OpenOffice.org & Python
This article was originally written in October 2006, and has been subsequently updated.
The OpenOffice.org documentation is complex and large. Still, I had the feeling that simple tasks with OpenOffice.org and Python had to be simple. Once I had digged through the tough documentation and combined my freshly acquired knowledge with Danny’s OOo library, it turned out to be rather manageable.
This article / tutorial / HOWTO gives you a couple of examples of Python code that accesses and manipulates OpenOffice.org. Since most examples that are already out there discuss text documents, I’ll be writing about spreadsheets.

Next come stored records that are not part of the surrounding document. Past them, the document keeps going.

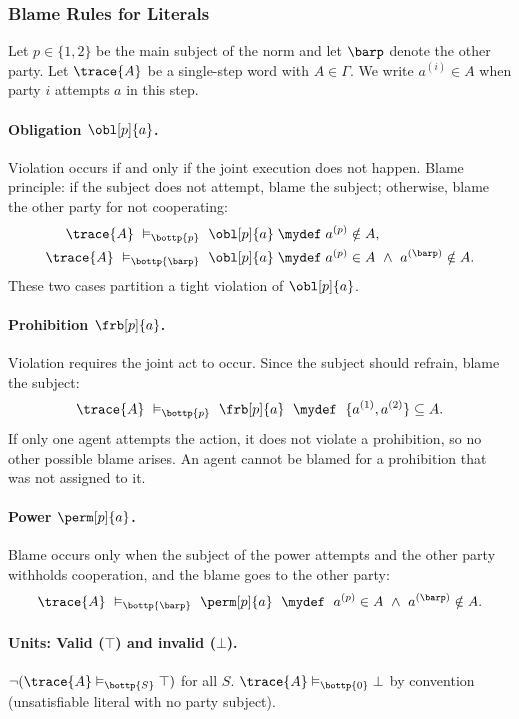 \subsubsection*{Blame Rules for Literals}
\begin{definition}
Let $p\in\{1,2\}$ be the main subject of the norm and let $\barp$ denote the other party.
Let $\trace{A}$ be a single-step word with $A\in\Gamma$. We write $a^{(i)}\in A$ when party $i$ attempts $a$ in this step.

\paragraph{Obligation \(\obl[p]{a}\).}
Violation occurs if and only if the joint execution does not happen. Blame principle:
if the subject does not attempt, blame the subject; otherwise, blame the other party for not cooperating:
\[
\begin{aligned}
\trace{A}\ \vDash_{\bottp{p}}\ \obl[p]{a} \;&\mydef\; a^{(p)}\notin A,\\
\trace{A}\ \vDash_{\bottp{\barp}}\ \obl[p]{a} \;&\mydef\; a^{(p)}\in A\ \land\ a^{(\barp)}\notin A.
\end{aligned}
\]
These two cases partition a tight violation of $\obl[p]{a}$.

\paragraph{Prohibition \(\frb[p]{a}\).}
Violation requires the joint act to occur. Since the subject should refrain, blame the subject:
\[
\trace{A}\ \vDash_{\bottp{p}}\ \frb[p]{a}\ \;\mydef\;\ \{a^{(1)}, a^{(2)}\}\subseteq A.
\]
If only one agent attempts the action, it does not violate a prohibition, so no other possible blame arises. An agent cannot be blamed for a prohibition that was not assigned to it.

\paragraph{Power \(\perm[p]{a}\).}
Blame occurs only when the subject of the power attempts and the other party withholds cooperation, and the blame goes to the other party:
\[
\trace{A}\ \vDash_{\bottp{\barp}}\ \perm[p]{a}\ \;\mydef\;\ a^{(p)}\in A\ \land\ a^{(\barp)}\notin A.
\]

\paragraph{Units: Valid ($\top$) and invalid ($\bot$).}
\(\lnot(\trace{A}\vDash_{\bottp{S}}\top)\) for all $S$.  
\(\trace{A}\vDash_{\bottp{0}}\bot\) by convention (unsatisfiable literal with no party subject).


\end{definition}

I regularly get customers that want an Excel or OpenOffice.org spreadsheet imported into a database. This is easily done with a few lines of Python code. Since we have Python access to OOo anyway, we’ll also look at calculating with OpenOffice.org.
Preparation
In order to communicate with OpenOffice.org, it needs to be started in a special way, and we need some Python modules.
Starting OpenOffice.org
First you have to close OpenOffice.org, including the quick-start tray icon if you’re on Windows. Then start OpenOffice.org like this:
ooffice "-accept=socket,host=localhost,port=8100;urp;"
Installing Python modules
Install Danny’s OpenOffice.org library. Place it into your development directory and execute:
mkdir -p Danny/OOo
touch Danny/__init__.py
touch Danny/OOo/__init__.py
mv OOoLib.py Danny/OOo/
You also need the python-uno package. It is shipped with Ubuntu Linux, so probably also with other distributions. If you have trouble finding/downloading/installing it, just ask me.
Gaining access to a document
Basically, there are two ways of getting access to a document. One is loading it from file, the other is simply using the currently opened OpenOffice.org document. The goal of this section is to obtain a reference to a spreadsheet document.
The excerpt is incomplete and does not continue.